======== Extracted information ========

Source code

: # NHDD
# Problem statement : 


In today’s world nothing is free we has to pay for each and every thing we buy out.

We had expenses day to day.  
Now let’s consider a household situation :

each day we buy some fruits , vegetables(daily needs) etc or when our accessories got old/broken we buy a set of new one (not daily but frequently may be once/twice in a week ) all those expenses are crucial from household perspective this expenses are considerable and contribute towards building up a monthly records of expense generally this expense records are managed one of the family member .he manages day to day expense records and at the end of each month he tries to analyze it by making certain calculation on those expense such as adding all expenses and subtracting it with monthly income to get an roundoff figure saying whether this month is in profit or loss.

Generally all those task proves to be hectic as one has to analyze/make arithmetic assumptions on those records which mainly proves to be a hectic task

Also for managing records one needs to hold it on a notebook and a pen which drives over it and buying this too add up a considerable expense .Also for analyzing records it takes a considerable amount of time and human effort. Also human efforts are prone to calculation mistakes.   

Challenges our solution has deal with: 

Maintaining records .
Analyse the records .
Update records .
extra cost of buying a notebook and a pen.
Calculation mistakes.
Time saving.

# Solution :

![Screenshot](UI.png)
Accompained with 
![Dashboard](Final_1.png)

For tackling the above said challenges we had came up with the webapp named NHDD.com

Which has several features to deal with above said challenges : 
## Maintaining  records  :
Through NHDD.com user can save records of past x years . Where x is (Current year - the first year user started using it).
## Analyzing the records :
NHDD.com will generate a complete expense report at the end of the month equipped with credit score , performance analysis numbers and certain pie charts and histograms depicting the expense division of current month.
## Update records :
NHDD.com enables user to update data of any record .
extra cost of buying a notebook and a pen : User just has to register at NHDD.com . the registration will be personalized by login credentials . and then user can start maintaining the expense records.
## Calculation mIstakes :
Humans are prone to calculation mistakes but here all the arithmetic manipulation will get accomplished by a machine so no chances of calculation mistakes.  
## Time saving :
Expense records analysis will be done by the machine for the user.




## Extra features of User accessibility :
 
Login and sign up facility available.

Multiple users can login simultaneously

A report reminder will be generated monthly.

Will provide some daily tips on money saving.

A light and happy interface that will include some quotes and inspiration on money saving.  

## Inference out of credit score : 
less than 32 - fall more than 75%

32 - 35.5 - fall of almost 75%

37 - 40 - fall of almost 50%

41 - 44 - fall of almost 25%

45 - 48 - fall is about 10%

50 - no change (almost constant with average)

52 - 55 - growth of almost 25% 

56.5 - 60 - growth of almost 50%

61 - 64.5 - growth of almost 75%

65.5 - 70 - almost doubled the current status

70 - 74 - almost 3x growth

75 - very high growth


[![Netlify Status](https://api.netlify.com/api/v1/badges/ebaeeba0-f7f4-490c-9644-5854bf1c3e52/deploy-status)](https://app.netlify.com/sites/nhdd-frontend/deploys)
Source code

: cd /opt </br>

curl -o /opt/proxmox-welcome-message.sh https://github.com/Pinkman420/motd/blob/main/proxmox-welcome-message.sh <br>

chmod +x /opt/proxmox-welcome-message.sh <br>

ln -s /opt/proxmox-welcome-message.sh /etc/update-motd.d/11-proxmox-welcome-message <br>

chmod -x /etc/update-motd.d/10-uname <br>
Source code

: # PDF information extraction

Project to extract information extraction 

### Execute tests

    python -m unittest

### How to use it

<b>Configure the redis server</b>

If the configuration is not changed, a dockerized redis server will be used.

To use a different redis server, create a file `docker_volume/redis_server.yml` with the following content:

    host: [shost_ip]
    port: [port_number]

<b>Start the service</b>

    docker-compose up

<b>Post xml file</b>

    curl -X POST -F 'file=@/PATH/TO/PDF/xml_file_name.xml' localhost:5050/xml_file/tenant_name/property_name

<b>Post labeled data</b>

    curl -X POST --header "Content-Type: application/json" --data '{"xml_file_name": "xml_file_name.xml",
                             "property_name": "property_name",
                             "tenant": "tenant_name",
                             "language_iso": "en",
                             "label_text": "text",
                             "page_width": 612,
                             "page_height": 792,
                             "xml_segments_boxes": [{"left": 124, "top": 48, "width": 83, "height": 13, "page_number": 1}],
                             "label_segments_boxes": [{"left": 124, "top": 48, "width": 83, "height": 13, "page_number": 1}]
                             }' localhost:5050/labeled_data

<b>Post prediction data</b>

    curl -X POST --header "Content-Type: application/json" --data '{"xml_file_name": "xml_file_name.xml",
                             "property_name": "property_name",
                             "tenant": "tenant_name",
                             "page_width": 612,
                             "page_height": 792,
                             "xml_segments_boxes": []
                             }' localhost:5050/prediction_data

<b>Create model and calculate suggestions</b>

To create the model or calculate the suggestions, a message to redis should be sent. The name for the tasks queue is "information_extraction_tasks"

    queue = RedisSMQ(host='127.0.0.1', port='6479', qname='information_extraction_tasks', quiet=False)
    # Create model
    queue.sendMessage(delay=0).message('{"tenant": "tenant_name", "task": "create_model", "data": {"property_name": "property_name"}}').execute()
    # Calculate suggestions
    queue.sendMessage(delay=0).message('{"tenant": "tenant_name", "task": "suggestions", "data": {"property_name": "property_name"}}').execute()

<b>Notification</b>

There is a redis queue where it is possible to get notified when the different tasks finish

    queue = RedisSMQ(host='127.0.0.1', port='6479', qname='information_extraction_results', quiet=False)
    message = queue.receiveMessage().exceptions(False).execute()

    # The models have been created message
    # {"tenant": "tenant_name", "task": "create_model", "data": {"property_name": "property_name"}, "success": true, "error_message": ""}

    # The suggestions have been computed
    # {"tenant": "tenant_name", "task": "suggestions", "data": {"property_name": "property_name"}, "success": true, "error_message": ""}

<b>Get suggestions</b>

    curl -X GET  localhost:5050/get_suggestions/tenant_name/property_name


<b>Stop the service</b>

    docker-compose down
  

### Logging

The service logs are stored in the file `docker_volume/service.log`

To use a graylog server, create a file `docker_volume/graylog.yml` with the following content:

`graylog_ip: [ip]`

========

▶ [Work required] All records above must be set down exactly, please.

▶ [Your solution]
Source code

: # NHDD
# Problem statement : 


In today’s world nothing is free we has to pay for each and every thing we buy out.

We had expenses day to day.  
Now let’s consider a household situation :

each day we buy some fruits , vegetables(daily needs) etc or when our accessories got old/broken we buy a set of new one (not daily but frequently may be once/twice in a week ) all those expenses are crucial from household perspective this expenses are considerable and contribute towards building up a monthly records of expense generally this expense records are managed one of the family member .he manages day to day expense records and at the end of each month he tries to analyze it by making certain calculation on those expense such as adding all expenses and subtracting it with monthly income to get an roundoff figure saying whether this month is in profit or loss.

Generally all those task proves to be hectic as one has to analyze/make arithmetic assumptions on those records which mainly proves to be a hectic task

Also for managing records one needs to hold it on a notebook and a pen which drives over it and buying this too add up a considerable expense .Also for analyzing records it takes a considerable amount of time and human effort. Also human efforts are prone to calculation mistakes.   

Challenges our solution has deal with: 

Maintaining records .
Analyse the records .
Update records .
extra cost of buying a notebook and a pen.
Calculation mistakes.
Time saving.

# Solution :

![Screenshot](UI.png)
Accompained with 
![Dashboard](Final_1.png)

For tackling the above said challenges we had came up with the webapp named NHDD.com

Which has several features to deal with above said challenges : 
## Maintaining  records  :
Through NHDD.com user can save records of past x years . Where x is (Current year - the first year user started using it).
## Analyzing the records :
NHDD.com will generate a complete expense report at the end of the month equipped with credit score , performance analysis numbers and certain pie charts and histograms depicting the expense division of current month.
## Update records :
NHDD.com enables user to update data of any record .
extra cost of buying a notebook and a pen : User just has to register at NHDD.com . the registration will be personalized by login credentials . and then user can start maintaining the expense records.
## Calculation mIstakes :
Humans are prone to calculation mistakes but here all the arithmetic manipulation will get accomplished by a machine so no chances of calculation mistakes.  
## Time saving :
Expense records analysis will be done by the machine for the user.




## Extra features of User accessibility :
 
Login and sign up facility available.

Multiple users can login simultaneously

A report reminder will be generated monthly.

Will provide some daily tips on money saving.

A light and happy interface that will include some quotes and inspiration on money saving.  

## Inference out of credit score : 
less than 32 - fall more than 75%

32 - 35.5 - fall of almost 75%

37 - 40 - fall of almost 50%

41 - 44 - fall of almost 25%

45 - 48 - fall is about 10%

50 - no change (almost constant with average)

52 - 55 - growth of almost 25% 

56.5 - 60 - growth of almost 50%

61 - 64.5 - growth of almost 75%

65.5 - 70 - almost doubled the current status

70 - 74 - almost 3x growth

75 - very high growth


[![Netlify Status](https://api.netlify.com/api/v1/badges/ebaeeba0-f7f4-490c-9644-5854bf1c3e52/deploy-status)](https://app.netlify.com/sites/nhdd-frontend/deploys)
Source code

: cd /opt </br>

curl -o /opt/proxmox-welcome-message.sh https://github.com/Pinkman420/motd/blob/main/proxmox-welcome-message.sh <br>

chmod +x /opt/proxmox-welcome-message.sh <br>

ln -s /opt/proxmox-welcome-message.sh /etc/update-motd.d/11-proxmox-welcome-message <br>

chmod -x /etc/update-motd.d/10-uname <br>
Source code

: # PDF information extraction

Project to extract information extraction 

### Execute tests

    python -m unittest

### How to use it

<b>Configure the redis server</b>

If the configuration is not changed, a dockerized redis server will be used.

To use a different redis server, create a file `docker_volume/redis_server.yml` with the following content:

    host: [shost_ip]
    port: [port_number]

<b>Start the service</b>

    docker-compose up

<b>Post xml file</b>

    curl -X POST -F 'file=@/PATH/TO/PDF/xml_file_name.xml' localhost:5050/xml_file/tenant_name/property_name

<b>Post labeled data</b>

    curl -X POST --header "Content-Type: application/json" --data '{"xml_file_name": "xml_file_name.xml",
                             "property_name": "property_name",
                             "tenant": "tenant_name",
                             "language_iso": "en",
                             "label_text": "text",
                             "page_width": 612,
                             "page_height": 792,
                             "xml_segments_boxes": [{"left": 124, "top": 48, "width": 83, "height": 13, "page_number": 1}],
                             "label_segments_boxes": [{"left": 124, "top": 48, "width": 83, "height": 13, "page_number": 1}]
                             }' localhost:5050/labeled_data

<b>Post prediction data</b>

    curl -X POST --header "Content-Type: application/json" --data '{"xml_file_name": "xml_file_name.xml",
                             "property_name": "property_name",
                             "tenant": "tenant_name",
                             "page_width": 612,
                             "page_height": 792,
                             "xml_segments_boxes": []
                             }' localhost:5050/prediction_data

<b>Create model and calculate suggestions</b>

To create the model or calculate the suggestions, a message to redis should be sent. The name for the tasks queue is "information_extraction_tasks"

    queue = RedisSMQ(host='127.0.0.1', port='6479', qname='information_extraction_tasks', quiet=False)
    # Create model
    queue.sendMessage(delay=0).message('{"tenant": "tenant_name", "task": "create_model", "data": {"property_name": "property_name"}}').execute()
    # Calculate suggestions
    queue.sendMessage(delay=0).message('{"tenant": "tenant_name", "task": "suggestions", "data": {"property_name": "property_name"}}').execute()

<b>Notification</b>

There is a redis queue where it is possible to get notified when the different tasks finish

    queue = RedisSMQ(host='127.0.0.1', port='6479', qname='information_extraction_results', quiet=False)
    message = queue.receiveMessage().exceptions(False).execute()

    # The models have been created message
    # {"tenant": "tenant_name", "task": "create_model", "data": {"property_name": "property_name"}, "success": true, "error_message": ""}

    # The suggestions have been computed
    # {"tenant": "tenant_name", "task": "suggestions", "data": {"property_name": "property_name"}, "success": true, "error_message": ""}

<b>Get suggestions</b>

    curl -X GET  localhost:5050/get_suggestions/tenant_name/property_name


<b>Stop the service</b>

    docker-compose down
  

### Logging

The service logs are stored in the file `docker_volume/service.log`

To use a graylog server, create a file `docker_volume/graylog.yml` with the following content:

`graylog_ip: [ip]`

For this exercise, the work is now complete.